Si è svolta a Roma nei giorni tra il 5 e l’8 dicembre la XII fiera nazionale della piccola e media editoria che ha registrato quest’anno oltre 54mila presenze. A Roma il Palazzo dei Congressi ha ospitato nei quattro giorni della Fiera personaggi del mondo della cultura, dello sport, dello spettacolo, della scienza e della società civile.
Uno dei più attesi è stato Tahar Ben Jelloun che è stato intervistato dal direttore dell’Espresso, Bruno Manfellotto, in apertura della manifestazione.
Lo scrittore marocchino, autore di romanzi come Creature di sabbia e Notte fatale nonché valido poeta, come ha sottolineato Manfellotto ricordando quanto sia basilare per la cultura araba l’arte poetica, si è fatto, nel corso dell’intervista, acuto osservatore e interprete della Primavera araba, con un occhio di riguardo anche per temi d’attualità come la questione del nucleare in Iran e l’immigrazione in Europa.

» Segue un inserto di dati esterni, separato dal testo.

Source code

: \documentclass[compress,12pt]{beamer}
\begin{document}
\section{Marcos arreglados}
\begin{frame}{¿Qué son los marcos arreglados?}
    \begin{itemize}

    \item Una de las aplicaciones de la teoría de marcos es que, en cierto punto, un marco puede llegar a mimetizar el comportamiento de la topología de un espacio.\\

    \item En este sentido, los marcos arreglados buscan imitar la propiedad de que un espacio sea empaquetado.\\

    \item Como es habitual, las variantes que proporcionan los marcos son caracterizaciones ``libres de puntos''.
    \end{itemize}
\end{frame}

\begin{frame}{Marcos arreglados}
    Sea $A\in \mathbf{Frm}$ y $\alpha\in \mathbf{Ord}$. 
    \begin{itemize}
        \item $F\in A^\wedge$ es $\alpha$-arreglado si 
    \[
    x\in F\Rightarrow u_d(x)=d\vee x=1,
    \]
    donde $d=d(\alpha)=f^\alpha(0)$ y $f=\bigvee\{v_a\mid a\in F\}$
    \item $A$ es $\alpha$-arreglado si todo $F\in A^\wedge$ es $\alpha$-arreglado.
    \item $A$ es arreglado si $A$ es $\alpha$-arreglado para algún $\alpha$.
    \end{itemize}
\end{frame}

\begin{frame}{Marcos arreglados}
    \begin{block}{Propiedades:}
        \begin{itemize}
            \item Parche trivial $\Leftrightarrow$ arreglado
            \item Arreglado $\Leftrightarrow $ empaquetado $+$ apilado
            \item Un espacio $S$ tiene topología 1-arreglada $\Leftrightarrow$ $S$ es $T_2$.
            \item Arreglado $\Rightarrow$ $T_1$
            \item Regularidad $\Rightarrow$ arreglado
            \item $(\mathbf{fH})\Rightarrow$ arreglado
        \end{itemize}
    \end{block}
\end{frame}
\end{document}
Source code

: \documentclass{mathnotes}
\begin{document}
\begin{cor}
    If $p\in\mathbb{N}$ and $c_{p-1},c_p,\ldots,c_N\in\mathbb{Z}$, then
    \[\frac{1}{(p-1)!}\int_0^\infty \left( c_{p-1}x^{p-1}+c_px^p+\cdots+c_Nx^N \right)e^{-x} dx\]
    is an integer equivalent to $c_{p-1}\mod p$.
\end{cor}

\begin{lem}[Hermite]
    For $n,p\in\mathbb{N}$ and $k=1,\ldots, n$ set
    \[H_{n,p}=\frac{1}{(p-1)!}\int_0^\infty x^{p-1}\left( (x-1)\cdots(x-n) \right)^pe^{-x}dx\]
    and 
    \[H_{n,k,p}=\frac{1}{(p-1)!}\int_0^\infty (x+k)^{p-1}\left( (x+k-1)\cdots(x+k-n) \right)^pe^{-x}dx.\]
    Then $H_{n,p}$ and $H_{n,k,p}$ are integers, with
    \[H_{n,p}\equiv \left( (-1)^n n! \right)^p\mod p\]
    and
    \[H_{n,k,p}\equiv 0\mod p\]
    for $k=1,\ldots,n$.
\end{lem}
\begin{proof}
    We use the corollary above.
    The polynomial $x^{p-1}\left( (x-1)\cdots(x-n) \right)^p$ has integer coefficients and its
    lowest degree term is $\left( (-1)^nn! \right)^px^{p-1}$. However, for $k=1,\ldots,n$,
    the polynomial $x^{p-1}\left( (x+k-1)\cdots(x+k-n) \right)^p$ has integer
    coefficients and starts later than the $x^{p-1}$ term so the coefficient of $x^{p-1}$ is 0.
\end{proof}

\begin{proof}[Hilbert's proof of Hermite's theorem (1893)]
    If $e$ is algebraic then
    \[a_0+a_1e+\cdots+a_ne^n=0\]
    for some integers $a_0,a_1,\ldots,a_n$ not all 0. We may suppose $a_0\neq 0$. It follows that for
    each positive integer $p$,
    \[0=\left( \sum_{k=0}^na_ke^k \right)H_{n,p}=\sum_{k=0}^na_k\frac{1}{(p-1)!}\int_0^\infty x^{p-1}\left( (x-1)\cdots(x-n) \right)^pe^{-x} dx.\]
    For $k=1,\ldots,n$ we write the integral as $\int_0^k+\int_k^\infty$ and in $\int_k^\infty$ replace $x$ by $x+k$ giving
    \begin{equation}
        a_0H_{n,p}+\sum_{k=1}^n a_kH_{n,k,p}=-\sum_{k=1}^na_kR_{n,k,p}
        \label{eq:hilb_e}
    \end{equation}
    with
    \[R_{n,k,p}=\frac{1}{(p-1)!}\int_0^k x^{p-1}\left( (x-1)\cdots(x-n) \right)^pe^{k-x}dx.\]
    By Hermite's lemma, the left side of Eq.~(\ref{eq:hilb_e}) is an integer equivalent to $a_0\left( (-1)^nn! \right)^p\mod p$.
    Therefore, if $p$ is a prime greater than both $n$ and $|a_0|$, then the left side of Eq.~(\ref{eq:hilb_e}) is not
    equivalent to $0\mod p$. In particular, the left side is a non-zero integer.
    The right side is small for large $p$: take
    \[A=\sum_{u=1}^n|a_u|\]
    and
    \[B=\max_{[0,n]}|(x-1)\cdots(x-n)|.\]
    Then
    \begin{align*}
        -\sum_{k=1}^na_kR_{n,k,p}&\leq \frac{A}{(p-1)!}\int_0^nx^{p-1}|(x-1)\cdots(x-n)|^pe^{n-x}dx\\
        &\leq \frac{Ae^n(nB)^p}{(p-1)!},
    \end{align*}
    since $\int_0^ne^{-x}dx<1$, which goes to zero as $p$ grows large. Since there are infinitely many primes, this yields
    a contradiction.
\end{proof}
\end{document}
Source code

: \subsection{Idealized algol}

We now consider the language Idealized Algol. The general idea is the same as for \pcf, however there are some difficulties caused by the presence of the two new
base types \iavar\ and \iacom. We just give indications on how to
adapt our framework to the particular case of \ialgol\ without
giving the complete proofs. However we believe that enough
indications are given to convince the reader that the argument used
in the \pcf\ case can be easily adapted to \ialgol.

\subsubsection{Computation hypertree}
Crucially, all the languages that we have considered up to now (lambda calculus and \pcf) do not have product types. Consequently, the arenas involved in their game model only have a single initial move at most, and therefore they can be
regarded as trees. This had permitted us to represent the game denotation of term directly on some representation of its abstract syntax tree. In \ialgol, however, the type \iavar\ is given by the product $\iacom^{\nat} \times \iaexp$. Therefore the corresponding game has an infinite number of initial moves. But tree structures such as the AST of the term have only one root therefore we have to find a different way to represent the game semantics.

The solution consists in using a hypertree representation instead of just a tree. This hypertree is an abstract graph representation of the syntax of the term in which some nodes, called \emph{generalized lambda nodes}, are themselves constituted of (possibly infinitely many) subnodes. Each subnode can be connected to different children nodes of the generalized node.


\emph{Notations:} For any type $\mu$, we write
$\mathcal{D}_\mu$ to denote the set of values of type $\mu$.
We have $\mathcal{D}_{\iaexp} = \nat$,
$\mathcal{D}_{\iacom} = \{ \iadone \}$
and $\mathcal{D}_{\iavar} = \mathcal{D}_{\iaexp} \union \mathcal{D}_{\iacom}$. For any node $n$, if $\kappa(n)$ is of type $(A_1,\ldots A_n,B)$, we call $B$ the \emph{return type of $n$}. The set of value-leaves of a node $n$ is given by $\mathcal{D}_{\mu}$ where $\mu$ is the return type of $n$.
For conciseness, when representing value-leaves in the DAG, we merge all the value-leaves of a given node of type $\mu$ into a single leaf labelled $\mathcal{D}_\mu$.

Per Tahar Ben Jelloun la Primavera araba è un processo non ancora del tutto terminato e tuttavia decisivo per i Paesi arabi: un evento che è stato in grado di spazzare via la paura, una pagina nuova, impossibile da cancellare e da cui sarà altamente improbabile un ritorno alla situazione precedente. Questo, nonostante la condizione in Egitto, sia attualmente molto confusa. Durante la Primavera araba, movimento essenzialmente laico, gli islamisti sono stati solo in grado di rapinare queste rivoluzioni, di impossessarsene, dimostrando però la loro assoluta incapacità di governare. Si è trattato quindi, secondo Tahar Ben Jelloun, di una grande sconfitta dell’islamismo, che non ha mai compreso cosa fosse il potere.

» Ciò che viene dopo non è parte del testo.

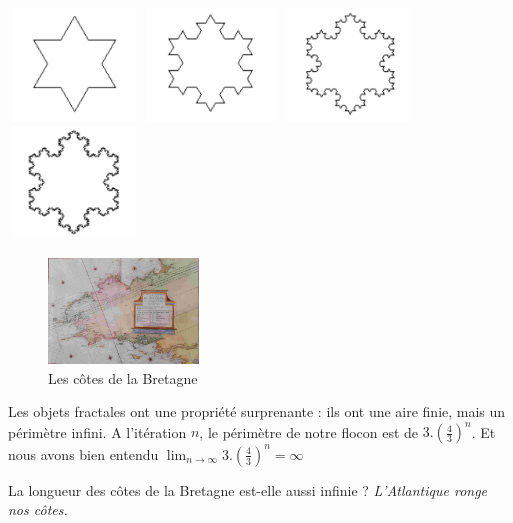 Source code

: \documentclass[11pt]{book}
\begin{document}
\includegraphics[width=3.5cm, height=3cm]{flocon1.pdf}
\includegraphics[width=3.5cm, height=3cm]{flocon2.pdf}
\includegraphics[width=3.5cm, height=3cm]{flocon3.pdf}
\includegraphics[width=3.5cm, height=3cm]{flocon4.pdf}


\begin{figure}[H]
	\centering
	\caption{Les côtes de la Bretagne}
	\includegraphics[width=4.0cm]{bretagne3.jpg}
\end{figure}

Les objets fractales ont une propriété surprenante : ils ont une aire finie, mais un périmètre infini.
A l'itération $n$, le périmètre de notre flocon est de $3.(\frac{4}{3})^n$. Et nous avons bien entendu 
$\lim_{n \rightarrow \infty} 3.(\frac{4}{3})^n =\infty $


La longueur des côtes de la Bretagne est-elle aussi infinie ?
\textit{L'Atlantique ronge nos côtes.} \cite{vh}
\end{document}
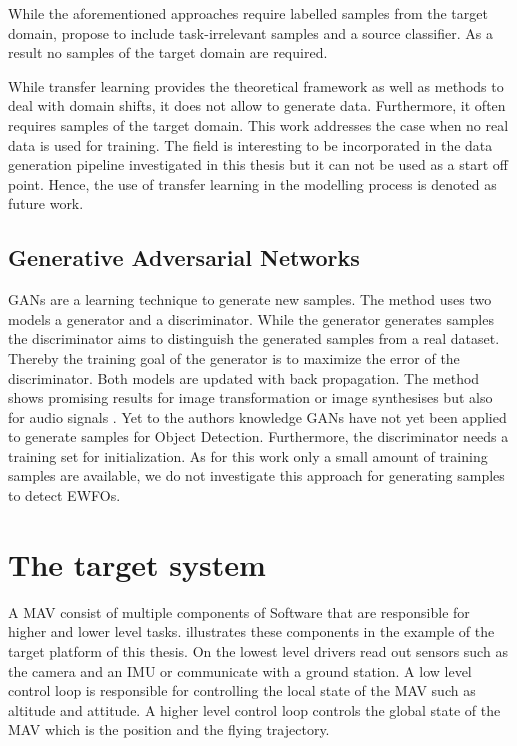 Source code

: While the aforementioned approaches require labelled samples from the target domain, \citeauthor{Peng2017} \cite{Peng2017} propose to include task-irrelevant samples and a source classifier. As a result no samples of the target domain are required.

While transfer learning provides the theoretical framework as well as methods to deal with domain shifts, it does not allow to generate data. Furthermore, it often requires samples of the target domain. This work addresses the case when no real data is used for training. The field is interesting to be incorporated in the data generation pipeline investigated in this thesis but it can not be used as a start off point. Hence, the use of transfer learning in the modelling process is denoted as future work.

\subsection{Generative Adversarial Networks}

\acp{GAN} \cite{Goodfellow2014} are a learning technique to generate new samples. The method uses two models a generator and a discriminator. While the generator generates samples the discriminator aims to distinguish the generated samples from a real dataset. Thereby the training goal of the generator is to maximize the error of the discriminator. Both models are updated with back propagation. The method shows promising results for image transformation or image synthesises but also for audio signals \cite{Creswell2017}. Yet to the authors knowledge \acp{GAN} have not yet been applied to generate samples for Object Detection. Furthermore, the discriminator needs a training set for initialization. As for this work only a small amount of training samples are available, we do not investigate this approach for generating samples to detect \acp{EWFO}.

\section{The target system}

A \ac{MAV} consist of multiple components of Software that are responsible for higher and lower level tasks.  illustrates these components in the example of the target platform of this thesis. On the lowest level drivers read out sensors such as the camera and an \ac{IMU} or communicate with a ground station. A low level control loop is responsible for controlling the local state of the \ac{MAV} such as altitude and attitude. A higher level control loop controls the global state of the \ac{MAV} which is the position and the flying trajectory.


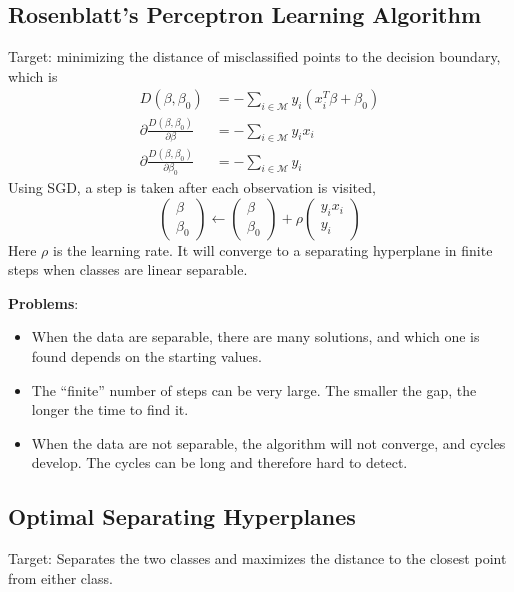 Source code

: \subsection{Rosenblatt's Perceptron Learning Algorithm}
Target: minimizing the distance of misclassified points to the decision boundary, 
which is
\begin{align*}
D\left(\beta, \beta_{0}\right)&
=-\sum_{i \in \mathcal{M}} y_{i}\left(x_{i}^{T}\beta+\beta_{0}\right)\\
\partial \frac{D\left(\beta, \beta_{0}\right)}{\partial \beta}&
=-\sum_{i \in \mathcal{M}} y_{i} x_{i} \\ 
\partial \frac{D\left(\beta, \beta_{0}\right)}{\partial \beta_{0}}&
=-\sum_{i \in \mathcal{M}} y_{i}
\end{align*}
Using SGD, a step is taken after each observation is visited, 
\begin{equation*}
\left(\begin{array}{l}{\beta} \\ {\beta_{0}}\end{array}\right) \leftarrow
\left(\begin{array}{l}{\beta} \\ {\beta_{0}}\end{array}\right)+
\rho\left(\begin{array}{c}{y_{i} x_{i}} \\ {y_{i}}\end{array}\right)
\end{equation*}
Here $\rho$ is the learning rate. It will converge to a separating hyperplane in finite
steps when classes are linear separable. 

\noindent\textbf{Problems}: 
\begin{itemize}
\item When the data are separable, there are many solutions, and which
one is found depends on the starting values.
\item The “finite” number of steps can be very large. The smaller the gap,
the longer the time to find it.
\item When the data are not separable, the algorithm will not converge,
and cycles develop. The cycles can be long and therefore hard to detect.
\end{itemize}

\subsection{Optimal Separating Hyperplanes}
Target: Separates the two classes and maximizes the distance to the closest point 
from either class. 


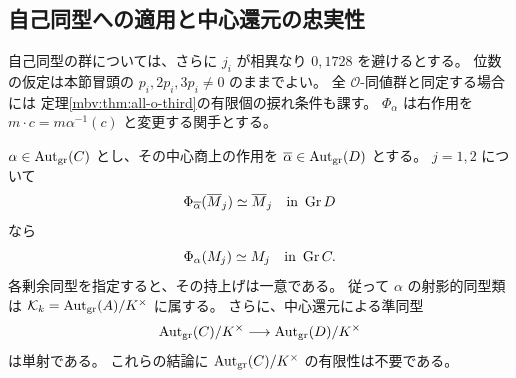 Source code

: \subsection{自己同型への適用と中心還元の忠実性}

自己同型の群については、さらに $j_i$ が相異なり $0,1728$ を避けるとする。
位数の仮定は本節冒頭の $p_i,2p_i,3p_i\ne0$ のままでよい。
全 $\mathcal O$-同値群と同定する場合には
定理\ref{mbv:thm:all-o-third}の有限個の捩れ条件も課す。
$\Phi_\alpha$ は右作用を
$m\cdot c=m\alpha^{-1}(c)$ と変更する関手とする。

\begin{theorem}[中心還元からの次数一軌道の認識]
\label{mbcr:thm:reduction-rigidity}
$\alpha\in\operatorname{Aut}_{\mathrm{gr}}(C)$ とし、その中心商上の作用を
$\overline\alpha\in\operatorname{Aut}_{\mathrm{gr}}(D)$ とする。
$j=1,2$ について
\[
 \Phi_{\overline\alpha}(\overline M_j)\simeq\overline M_j
 \quad\text{in }\operatorname{Gr} D
\]
なら
\[
 \Phi_\alpha(M_j)\simeq M_j\quad\text{in }\operatorname{Gr} C .
\]
各剰余同型を指定すると、その持上げは一意である。
従って $\alpha$ の射影的同型類は
$\mathcal K_k=\operatorname{Aut}_{\mathrm{gr}}(A)/K^\times$ に属する。
さらに、中心還元による準同型
\begin{equation}\label{mbcr:eq:faithful-reduction}
 \operatorname{Aut}_{\mathrm{gr}}(C)/K^\times
 \longrightarrow \operatorname{Aut}_{\mathrm{gr}}(D)/K^\times
\end{equation}
は単射である。
これらの結論に $\operatorname{Aut}_{\mathrm{gr}}(C)/K^\times$ の有限性は不要である。
\end{theorem}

Quello che ha unito le diverse popolazioni di questi paesi è stata un’unica parola: dignità. La gente ha protestato non per un miglioramento salariale ma per ottenere diritti, giustizia e libertà. Si combatteva per rivendicare il diritto di essere rispettati come cittadini.
L’autore non risparmia poi le critiche nei confronti dell’Europa, colpevole di non essere intervenuta immediatamente in Siria, quando Assad sparò sulla folla e sui civili. Nessun Paese africano o arabo, afferma perentorio, può dunque contare su un aiuto europeo. Riguardo alla questione nucleare in Iran, lo scrittore ha parlato di equilibri: se Israele e Pakistan sono in possesso del nucleare, è legittimo che l’Iran si chieda perché alla sua nazione questo venga negato. L’Iran, dice Tahar Ben Jelloun è e rimane un regime non popolare tuttavia per quel che concerne la trattativa sul nucleare sta dando garanzie di moderazione.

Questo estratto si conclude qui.